For the entire first year of Henry’s life, I realize now, we were operating on a kind of emergency setting. 365 days of uncertainty and chaos. People kept talking to me about making a routine, bed times and budgeting. Unfortunately, this only inspired guilt in me and no real urge to follow any of their advice. For the first couple of months, I am ashamed to say we actually moved the toaster into the living room. This was during the era of cluster feeding and being pinioned to the couch for eight hours straight — having the toaster within reach was sensible. It was supposed to be on a temporary basis only but the power of convenience won out over any sense of decorum, and the toaster has only just recently been reinstated in the kitchen.

As the baby reign of chaos continued, I’m ashamed to say there were other things that fell by the wayside during the last year including food shopping, laundry and personal grooming. The lack of food shopping invariably saw us resorting to a lot of take ways. It is a bad sign indeed when your local Chinese is sending you personal text messages informing you of special deals and whatnot.

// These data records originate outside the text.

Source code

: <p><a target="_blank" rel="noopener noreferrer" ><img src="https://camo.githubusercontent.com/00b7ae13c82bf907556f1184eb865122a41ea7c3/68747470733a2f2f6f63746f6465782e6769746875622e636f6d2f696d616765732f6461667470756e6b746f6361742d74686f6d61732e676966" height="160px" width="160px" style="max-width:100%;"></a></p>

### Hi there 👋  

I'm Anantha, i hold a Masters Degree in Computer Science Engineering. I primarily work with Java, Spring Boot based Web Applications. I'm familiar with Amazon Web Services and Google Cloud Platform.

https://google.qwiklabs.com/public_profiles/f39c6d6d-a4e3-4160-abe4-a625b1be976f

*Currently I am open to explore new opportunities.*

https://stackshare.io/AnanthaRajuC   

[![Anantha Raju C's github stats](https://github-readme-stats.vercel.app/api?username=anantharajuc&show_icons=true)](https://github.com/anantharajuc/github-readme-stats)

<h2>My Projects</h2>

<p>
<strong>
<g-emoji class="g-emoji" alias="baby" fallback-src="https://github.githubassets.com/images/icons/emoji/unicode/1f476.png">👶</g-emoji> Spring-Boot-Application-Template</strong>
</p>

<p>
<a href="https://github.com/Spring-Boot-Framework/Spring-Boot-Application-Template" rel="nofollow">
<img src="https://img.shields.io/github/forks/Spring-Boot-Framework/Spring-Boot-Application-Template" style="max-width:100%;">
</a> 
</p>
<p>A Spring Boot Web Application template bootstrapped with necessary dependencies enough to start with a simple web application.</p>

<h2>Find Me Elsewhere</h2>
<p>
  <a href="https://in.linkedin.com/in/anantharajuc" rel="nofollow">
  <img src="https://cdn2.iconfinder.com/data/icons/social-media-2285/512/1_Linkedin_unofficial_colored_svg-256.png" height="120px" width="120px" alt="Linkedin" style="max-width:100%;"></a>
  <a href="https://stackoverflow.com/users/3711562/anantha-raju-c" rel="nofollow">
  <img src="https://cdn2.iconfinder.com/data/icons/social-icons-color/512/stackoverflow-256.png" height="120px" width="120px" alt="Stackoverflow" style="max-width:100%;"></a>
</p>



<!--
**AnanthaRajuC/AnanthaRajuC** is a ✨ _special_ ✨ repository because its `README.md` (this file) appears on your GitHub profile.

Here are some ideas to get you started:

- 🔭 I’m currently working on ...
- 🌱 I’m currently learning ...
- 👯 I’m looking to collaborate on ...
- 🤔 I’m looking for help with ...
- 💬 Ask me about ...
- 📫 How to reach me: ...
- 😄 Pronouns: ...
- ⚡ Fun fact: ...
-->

I know that automation is considered by many as an advancement but does nobody else find it really demoralizing when you ring the pizza place and they can tell you what you’re about to order just by looking at your mobile phone number? Or maybe this only happens to me. It was one day recently when a neighbour of mine pointed out that we were probably single-handedly keeping the Irishtown chipper in business that I knew things had gone too far.

I began suffering take-away remorse. I admonished myself with a self-berating internal monologue. We were no longer in those crazy early days of babydom when you can barely even put the baby down to make a piece of toast. We were pathetic; the child was half raised at this stage, and we were still acting like children ourselves.

So now we are making a concerted effort to return to food shopping and cooking dinner like proper people. We still get pangs for the old sweet ‘n’ sour, but this homemade version is healthier and even tastier.

 

Sweet ‘n’ Sour Fake Away

Serves 2-3

 

For the crunchy chicken:

 

2 chicken breasts

75g flour

1 egg

100g cornflakes, crushed

 

For the sauce:

Half a large pineapple (approx 300g when peeled and chopped)

100ml water

1 tablespoon corn flour

1 tablespoon soy sauce

2 tablespoons rice wine vinegar

1 tablespoon brown sugar

3 tablespoons ketchup

pinch of dried chili

2 small cloves garlic, peeled and grated

Chunk of ginger, peeled and grated

120g frozen Asian veg

Sliced spring onion and rice to serve.

 

Preheat oven 180°C. Slice the chicken breasts into bite-sized chunks. Arrange the flour in one bowl, whisk the egg in another and place the crushed corn flakes in a third. Line an oven tray with baking paper. Dip each piece of chicken first in the flour, coating evenly, then in the egg and finally into the cornflakes. Repeat with all the chicken pieces. Arrange the coated chicken on the tray and bake in the oven for 25 minutes until cooked through and golden in colour. Peel and chop the pineapple, omitting the hard core. Set half aside and blend the other half (approx 150g) with 100ml water to produce approximately 300ml juice. Take two tablespoons of this juice and mix with the corn flour in a separate bowl, set aside. Combine the soy sauce, the rice wine vinegar, the brown sugar, the ketchup, the chilli, the garlic and the ginger with the remaining pineapple juice and heat gently, stirring to dissolve the sugar. When the chicken is nearly ready, add the cornflour mix to the sauce and allow to bubble and thicken. Add the remaining chopped pineapple and the frozen Asian veg. Stir over the heat to warm the veg.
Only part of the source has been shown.